Джоди уходит, а Маше становится нехорошо, она достает нитроглицерин, кладет таблетку под язык. Входит в кабинку, садится на унитаз.
А Джези между тем вернулся в бар. Маши все еще нет, но входит звезда телеэкрана Стивен. Видит Джези, с минуту колеблется, но, поразмыслив, садится рядом с ним на высокий табурет. Бармен, счастливо улыбаясь, наливает ему то, что всегда.
— Это я, узнаёшь? — спрашивает Джези.
— Рад тебя видеть. — Стивен с трудом выдавливает улыбку.
— Ха-ха! Так уж и рад? Ты ведь меня вышвырнул из своего шоу. Тоже подключился к травле?
— Давай поговорим.
— Давай. Благо подвернулся случай, а то я звоню, но ты не отзваниваешь.
— Послушай. На следующей неделе выходит статья про тебя.
— Твоя, что ли?
— Нет, не моя.
— Ну и что?
— Поганая статья. Почему ты не захотел встретиться с этими двумя ребятами?
— Я хотел.
— Сказал, что готов встретиться, но только в присутствии психолога, который изучает реакции жертв Холокоста в стрессовых ситуациях. Гадость какая!
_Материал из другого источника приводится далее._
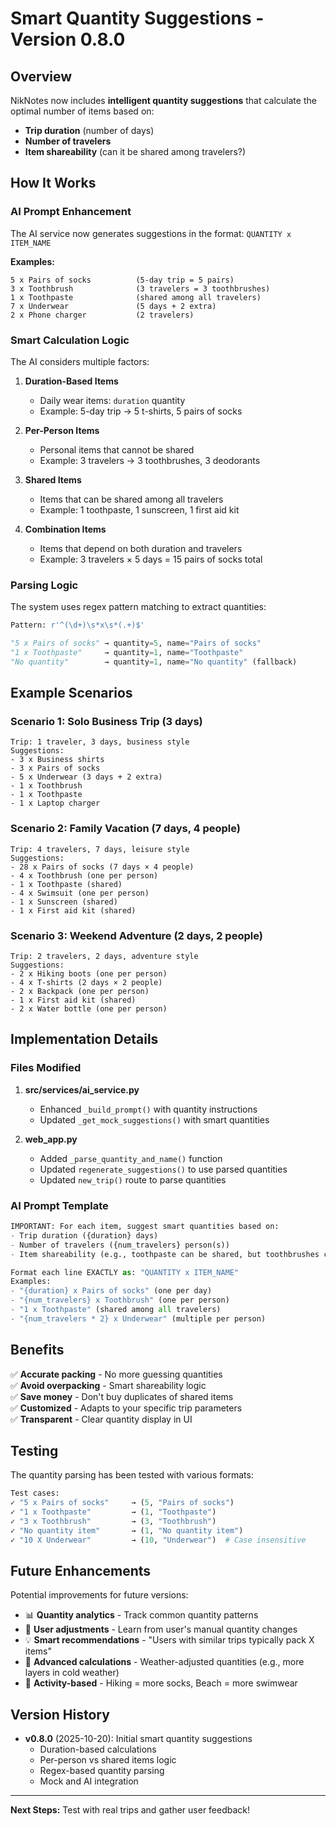 # Smart Quantity Suggestions - Version 0.8.0

## Overview

NikNotes now includes **intelligent quantity suggestions** that calculate the optimal number of items based on:

- **Trip duration** (number of days)
- **Number of travelers**
- **Item shareability** (can it be shared among travelers?)

## How It Works

### AI Prompt Enhancement

The AI service now generates suggestions in the format: `QUANTITY x ITEM_NAME`

**Examples:**

```text
5 x Pairs of socks          (5-day trip = 5 pairs)
3 x Toothbrush              (3 travelers = 3 toothbrushes)
1 x Toothpaste              (shared among all travelers)
7 x Underwear               (5 days + 2 extra)
2 x Phone charger           (2 travelers)
```

### Smart Calculation Logic

The AI considers multiple factors:

1. **Duration-Based Items**

   - Daily wear items: `duration` quantity
   - Example: 5-day trip → 5 t-shirts, 5 pairs of socks

2. **Per-Person Items**

   - Personal items that cannot be shared
   - Example: 3 travelers → 3 toothbrushes, 3 deodorants

3. **Shared Items**

   - Items that can be shared among all travelers
   - Example: 1 toothpaste, 1 sunscreen, 1 first aid kit

4. **Combination Items**
   - Items that depend on both duration and travelers
   - Example: 3 travelers × 5 days = 15 pairs of socks total

### Parsing Logic

The system uses regex pattern matching to extract quantities:

```python
Pattern: r'^(\d+)\s*x\s*(.+)$'

"5 x Pairs of socks" → quantity=5, name="Pairs of socks"
"1 x Toothpaste"     → quantity=1, name="Toothpaste"
"No quantity"        → quantity=1, name="No quantity" (fallback)
```

## Example Scenarios

### Scenario 1: Solo Business Trip (3 days)

```text
Trip: 1 traveler, 3 days, business style
Suggestions:
- 3 x Business shirts
- 3 x Pairs of socks
- 5 x Underwear (3 days + 2 extra)
- 1 x Toothbrush
- 1 x Toothpaste
- 1 x Laptop charger
```

### Scenario 2: Family Vacation (7 days, 4 people)

```text
Trip: 4 travelers, 7 days, leisure style
Suggestions:
- 28 x Pairs of socks (7 days × 4 people)
- 4 x Toothbrush (one per person)
- 1 x Toothpaste (shared)
- 4 x Swimsuit (one per person)
- 1 x Sunscreen (shared)
- 1 x First aid kit (shared)
```

### Scenario 3: Weekend Adventure (2 days, 2 people)

```text
Trip: 2 travelers, 2 days, adventure style
Suggestions:
- 2 x Hiking boots (one per person)
- 4 x T-shirts (2 days × 2 people)
- 2 x Backpack (one per person)
- 1 x First aid kit (shared)
- 2 x Water bottle (one per person)
```

## Implementation Details

### Files Modified

1. **src/services/ai_service.py**

   - Enhanced `_build_prompt()` with quantity instructions
   - Updated `_get_mock_suggestions()` with smart quantities

2. **web_app.py**
   - Added `_parse_quantity_and_name()` function
   - Updated `regenerate_suggestions()` to use parsed quantities
   - Updated `new_trip()` route to parse quantities

### AI Prompt Template

```python
IMPORTANT: For each item, suggest smart quantities based on:
- Trip duration ({duration} days)
- Number of travelers ({num_travelers} person(s))
- Item shareability (e.g., toothpaste can be shared, but toothbrushes cannot)

Format each line EXACTLY as: "QUANTITY x ITEM_NAME"
Examples:
- "{duration} x Pairs of socks" (one per day)
- "{num_travelers} x Toothbrush" (one per person)
- "1 x Toothpaste" (shared among all travelers)
- "{num_travelers * 2} x Underwear" (multiple per person)
```

## Benefits

✅ **Accurate packing** - No more guessing quantities  
✅ **Avoid overpacking** - Smart shareability logic  
✅ **Save money** - Don't buy duplicates of shared items  
✅ **Customized** - Adapts to your specific trip parameters  
✅ **Transparent** - Clear quantity display in UI

## Testing

The quantity parsing has been tested with various formats:

```python
Test cases:
✓ "5 x Pairs of socks"     → (5, "Pairs of socks")
✓ "1 x Toothpaste"         → (1, "Toothpaste")
✓ "3 x Toothbrush"         → (3, "Toothbrush")
✓ "No quantity item"       → (1, "No quantity item")
✓ "10 X Underwear"         → (10, "Underwear")  # Case insensitive
```

## Future Enhancements

Potential improvements for future versions:

- 📊 **Quantity analytics** - Track common quantity patterns
- 🔄 **User adjustments** - Learn from user's manual quantity changes
- 💡 **Smart recommendations** - "Users with similar trips typically pack X items"
- 🧮 **Advanced calculations** - Weather-adjusted quantities (e.g., more layers in cold weather)
- 🎯 **Activity-based** - Hiking = more socks, Beach = more swimwear

## Version History

- **v0.8.0** (2025-10-20): Initial smart quantity suggestions
  - Duration-based calculations
  - Per-person vs shared items logic
  - Regex-based quantity parsing
  - Mock and AI integration

---

**Next Steps:** Test with real trips and gather user feedback!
— Они меня подняли на смех.
— Тоже гадко.
— Согласен. — Кивком подзывает бармена, тот, ловко манипулируя бутылкой, наполняет стаканы.
Стивен улыбается — скорее бармену, чем Джези.
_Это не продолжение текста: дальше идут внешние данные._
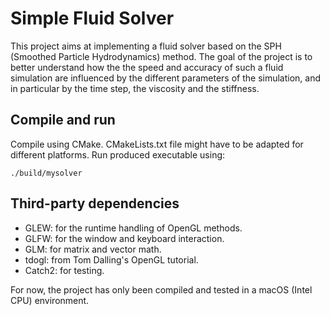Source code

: # Simple Fluid Solver

This project aims at implementing a fluid solver based on the SPH (Smoothed Particle Hydrodynamics) method.
The goal of the project is to better understand how the the speed and accuracy of such a fluid simulation are influenced by the different parameters of the simulation, and in particular by the time step, the viscosity and the stiffness.

## Compile and run

Compile using CMake. CMakeLists.txt file might have to be adapted for different platforms.
Run produced executable using:

```
./build/mysolver
```


## Third-party dependencies
- GLEW: for the runtime handling of OpenGL methods.
- GLFW: for the window and keyboard interaction.
- GLM: for matrix and vector math.
- tdogl: from Tom Dalling's OpenGL tutorial.
- Catch2: for testing.

For now, the project has only been compiled and tested in a macOS (Intel CPU) environment.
— Ты сегодня много пьешь, — говорит он.
— Да, сегодня я много пью. Странно, а?
— Джези, скажи правду.
— Хо-хо, правду… И это говоришь ты, умный человек…
— Зачем ты столько раз повторял эту чушь, будто коммунисты выпустили тебя из Польши только потому, что ты подделал рекомендации четырех профессоров?
— А разве не так было?
— Нет. Ребята проверили. Ты уехал нормально, получив стипендию, тебе без проблем выдали заграничный паспорт. Дядя в Америке внес пятьсот долларов на твой счет, и ты получил визу.
— А какая разница?
— Не городи вздор, Джези. Зачем ты рассказывал и мне, и в десятках интервью, и недавно в «New York Times», что у тебя в кармане был цианистый калий на случай, если тебя схватят? Видите ли, решил убежать из Польши во что бы то ни стало — если не живым, так мертвым.
— А не все ли равно, черт побери, как я уехал? И вообще, это был жест специально для вас. Непонятно? Ваш американский кит меня, тощего голодного еврея, проглотил, переварил и выплюнул, нафаршированного вашей гребаной энергией. Я хотел проявить благодарность. Кстати, а может, у меня был цианистый калий?
— Нет, Джези. Не было.
— А может быть, он всегда у меня в кармане?
— Покажи.
— Пожалуйста. — Достает коробочку с белым порошком. — Хочешь попробовать?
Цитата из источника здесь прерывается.